The Urban Design Awards recognize excellence in the creation, improvement, and sustainability of the physical environment by architects and landscape architects. Austin developed the project as part of his Arch202A coursework, under Adjunct Assistant Professor Scott Uriu and studio coordination with Adjunct Associate Professor Rob Berry.
Fluicity presents a vision of what urban planning would look like in the near future, with a focus on sustainability and the absence of cars, when subways, buses and bikes would become the main methods of transport.
The site where Fluicity is envisioned stretches over the northern terminus of the 710 Freeway and West Del Mar Boulevard in Pasadena, California. It is an exploration of architectural form and methods of integration into urban planning and public transportation. With the freeway now unusable and running underneath the bridge, the main concept behind the design of Fluicity was to retain the identity of the freeway without leaving it as a giant ditch separating two communities.
In an interview, we asked Austin to tell us more about himself and the inspiration behind his award-winning project.
Q: Tell us a little about your background and where your inspiration comes from?
A: I'm from San Diego, California and relatively close to Downtown, perhaps influencing my obsession with urban design and public transportation. Architecture before college was merely just an obsession and not a practice, as there weren't a lot of opportunities to explore during my time in high school. Instead, I found ways of expressing creativity through video editing and production, and ways to invoke a message or concept through graphic design. I knew my creative outlet lied somewhere in the architecture world, thus I committed to the B.Arch program at USC in 2021. I'm working towards a Cinematic Arts minor as well, to develop my skills in video production and explore the world of cinematography.
Q: What made you want to study architecture?
I love the feeling of seeing my ideas become reality. The most rewarding part is realizing what used to be part of my imagination, is now a space I can walk through. Architecture fascinates me as a field that merges creativity and problem solving. Especially when working alongside like-minded students, you discover that there are so many possible answers to one problem. You are easily inspired by what other people bring to the table when you are constantly around them during studio. Urban design and transportation have always been a strong interest of mine ever since I was young. Yet, there is still a hunger to learn what else could I discover within architecture, what other ways can I solve a given problem, and what else could I create.
Q: What inspired Fluicity, and what was your process developing it?
Initially, it was inspired by the New York Highline and its preservation of the paths. Originally a method of transport, the Highline changes its program to be a unique environment that provides a different view of the city. No demolition was necessary, or the need to add excessive structures. As for Fluicity, the design borrows the characteristics of a freeway intersection, given that the site used to be part of a freeway. The twisting roads, ramps, pillars, and various trajectories were all taken into consideration during the design process to retain the freeway's identity.
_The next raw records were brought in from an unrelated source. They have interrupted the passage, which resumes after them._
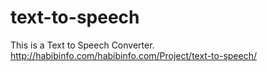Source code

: # text-to-speech
This is a Text to Speech Converter. 
http://habibinfo.com/habibinfo.com/Project/text-to-speech/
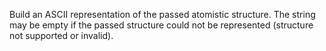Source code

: Build an ASCII representation of the passed atomistic structure. The string may be empty if the passed structure could not be represented (structure not supported or invalid).
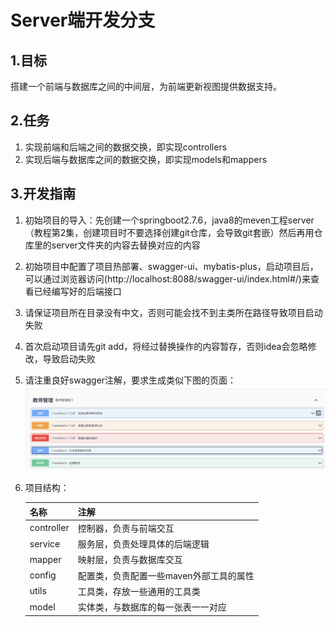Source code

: #   Server端开发分支

## 1.目标

搭建一个前端与数据库之间的中间层，为前端更新视图提供数据支持。

## 2.任务

1. 实现前端和后端之间的数据交换，即实现controllers
2. 实现后端与数据库之间的数据交换，即实现models和mappers

## 3.开发指南

1. 初始项目的导入：先创建一个springboot2.7.6，java8的meven工程server（教程第2集，创建项目时不要选择创建git仓库，会导致git套嵌）然后再用仓库里的server文件夹的内容去替换对应的内容
2. 初始项目中配置了项目热部署、swagger-ui、mybatis-plus，启动项目后，可以通过浏览器访问(http://localhost:8088/swagger-ui/index.html#/)来查看已经编写好的后端接口
3. 请保证项目所在目录没有中文，否则可能会找不到主类所在路径导致项目启动失败
4. 首次启动项目请先git add，将经过替换操作的内容暂存，否则idea会忽略修改，导致启动失败
5. 请注重良好swagger注解，要求生成类似下图的页面：
   ![image-20250526212856501](image/swagger.png)

6. 项目结构：

   | 名称       | 注解                                    |
   | ---------- | --------------------------------------- |
   | controller | 控制器，负责与前端交互                  |
   | service    | 服务层，负责处理具体的后端逻辑          |
   | mapper     | 映射层，负责与数据库交互                |
   | config     | 配置类，负责配置一些maven外部工具的属性 |
   | utils      | 工具类，存放一些通用的工具类            |
   | model      | 实体类，与数据库的每一张表一一对应      |
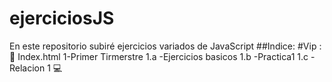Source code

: # ejerciciosJS
En este repositorio subiré ejercicios variados de JavaScript
##Indice:
#Vip :🥇 Index.html
1-Primer Tirmerstre
  1.a -Ejercicios basicos
  1.b -Practica1
  1.c -Relacion 1 💻
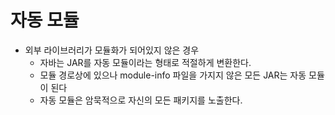 # 자동 모듈 
- 외부 라이브러리가 모듈화가 되어있지 않은 경우
  - 자바는 JAR를 자동 모듈이라는 형태로 적절하게 변환한다.
  - 모듈 경로상에 있으나 module-info 파일을 가지지 않은 모든 JAR는 자동 모듈이 된다 
  - 자동 모듈은 암묵적으로 자신의 모든 패키지를 노출한다. 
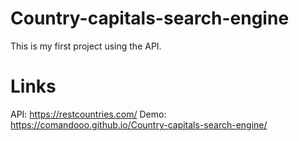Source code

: # Country-capitals-search-engine
This is my first project using the API.

# Links
API: https://restcountries.com/
Demo: https://comandooo.github.io/Country-capitals-search-engine/
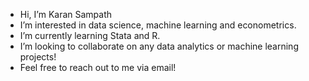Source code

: - Hi, I’m Karan Sampath
- I’m interested in data science, machine learning and econometrics.
- I’m currently learning Stata and R.
- I’m looking to collaborate on any data analytics or machine learning projects!
- Feel free to reach out to me via email!

<!---
KaranSampath/KaranSampath is a ✨ special ✨ repository because its `README.md` (this file) appears on your GitHub profile.
You can click the Preview link to take a look at your changes.
--->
The biggest challenge of developing the design was to address the lower parts of the ditch. As easy as it is to fill it up or flatten the site, the whole point was to preserve what was already there. I used this opportunity to explore methods of assigning programs vertically, getting paths to reach at such depths, and bringing light down the bottom despite the many stacked layers above. I think that since I've been so used to working with moderately flat sites, respecting the extreme depth of the ditch was most certainly a hard constraint I had to work around.